## TASK DIRECTIONS
Every line from the top of the records through the line containing "an existing project." should be retyped exactly; the pictures should not.
============================================================
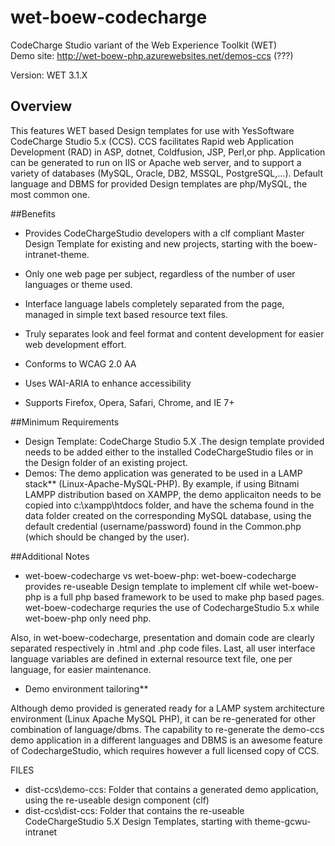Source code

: wet-boew-codecharge
===================

CodeCharge Studio variant of the Web Experience Toolkit (WET)
<br />
Demo site: http://wet-boew-php.azurewebsites.net/demos-ccs (???)

Version: WET 3.1.X

## Overview

This features WET based Design templates for use with YesSoftware CodeCharge Studio 5.x (CCS).
CCS facilitates Rapid web Application Development (RAD) in ASP, dotnet, Coldfusion, JSP, Perl,or php.
Application can be generated to run on IIS or Apache web server, and to support a variety of databases (MySQL, Oracle, DB2, MSSQL, PostgreSQL,...). Default language and DBMS for provided Design templates are php/MySQL, the most common one.

##Benefits

* Provides CodeChargeStudio developers with a clf compliant Master Design Template for existing and new projects, starting with the boew-intranet-theme. 
* Only one web page per subject, regardless of the number of user languages or theme used.
* Interface language labels completely separated from the page, managed in simple text based resource text files.
* Truly separates look and feel format and content development for easier web development effort.

* Conforms to WCAG 2.0 AA
* Uses WAI-ARIA to enhance accessibility
* Supports Firefox, Opera, Safari, Chrome, and IE 7+ 

##Minimum Requirements

* Design Template: CodeCharge Studio 5.X .The design template provided needs to be added either to the installed CodeChargeStudio files or in the Design folder of an existing project.
* Demos: The demo application was generated to be used in a LAMP stack** (Linux-Apache-MySQL-PHP). By example, if using Bitnami LAMPP distribution based on XAMPP, the demo applicaiton needs to be copied into c:\xampp\htdocs folder, and have the schema found in the data folder created on the corresponding MySQL database, using the default credential (username/password) found in the Common.php (which should be changed by the user).

##Additional Notes

* wet-boew-codecharge vs wet-boew-php:
wet-boew-codecharge provides re-useable Design template to implement clf while wet-boew-php is a full php based framework to be used to make php based pages. wet-boew-codecharge requries the use of CodechargeStudio 5.x while wet-boew-php only need php.

Also, in wet-boew-codecharge, presentation and domain code are clearly separated respectively in .html and .php code files.
Last, all user interface language variables are defined in external resource text file, one per language, for easier maintenance.

* Demo environment tailoring**

Although demo provided is generated ready for a LAMP system architecture environment (Linux Apache MySQL PHP), it can be re-generated for other combination of language/dbms. The capability to re-generate the demo-ccs demo application in a different languages and DBMS is an awesome feature of CodechargeStudio, which requires however a full licensed copy of CCS.

FILES
* dist-ccs\demo-ccs:	Folder that contains a generated demo application, using the re-useable design component (clf)
* dist-ccs\dist-ccs:	Folder that contains the re-useable CodeChargeStudio 5.X Design Templates, 
						starting with theme-gcwu-intranet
============================================================
## THE COMPLETED TASK
Source code

: wet-boew-codecharge
===================

CodeCharge Studio variant of the Web Experience Toolkit (WET)
<br />
Demo site: http://wet-boew-php.azurewebsites.net/demos-ccs (???)

Version: WET 3.1.X

## Overview

This features WET based Design templates for use with YesSoftware CodeCharge Studio 5.x (CCS).
CCS facilitates Rapid web Application Development (RAD) in ASP, dotnet, Coldfusion, JSP, Perl,or php.
Application can be generated to run on IIS or Apache web server, and to support a variety of databases (MySQL, Oracle, DB2, MSSQL, PostgreSQL,...). Default language and DBMS for provided Design templates are php/MySQL, the most common one.

##Benefits

* Provides CodeChargeStudio developers with a clf compliant Master Design Template for existing and new projects, starting with the boew-intranet-theme. 
* Only one web page per subject, regardless of the number of user languages or theme used.
* Interface language labels completely separated from the page, managed in simple text based resource text files.
* Truly separates look and feel format and content development for easier web development effort.

* Conforms to WCAG 2.0 AA
* Uses WAI-ARIA to enhance accessibility
* Supports Firefox, Opera, Safari, Chrome, and IE 7+ 

##Minimum Requirements

* Design Template: CodeCharge Studio 5.X .The design template provided needs to be added either to the installed CodeChargeStudio files or in the Design folder of an existing project.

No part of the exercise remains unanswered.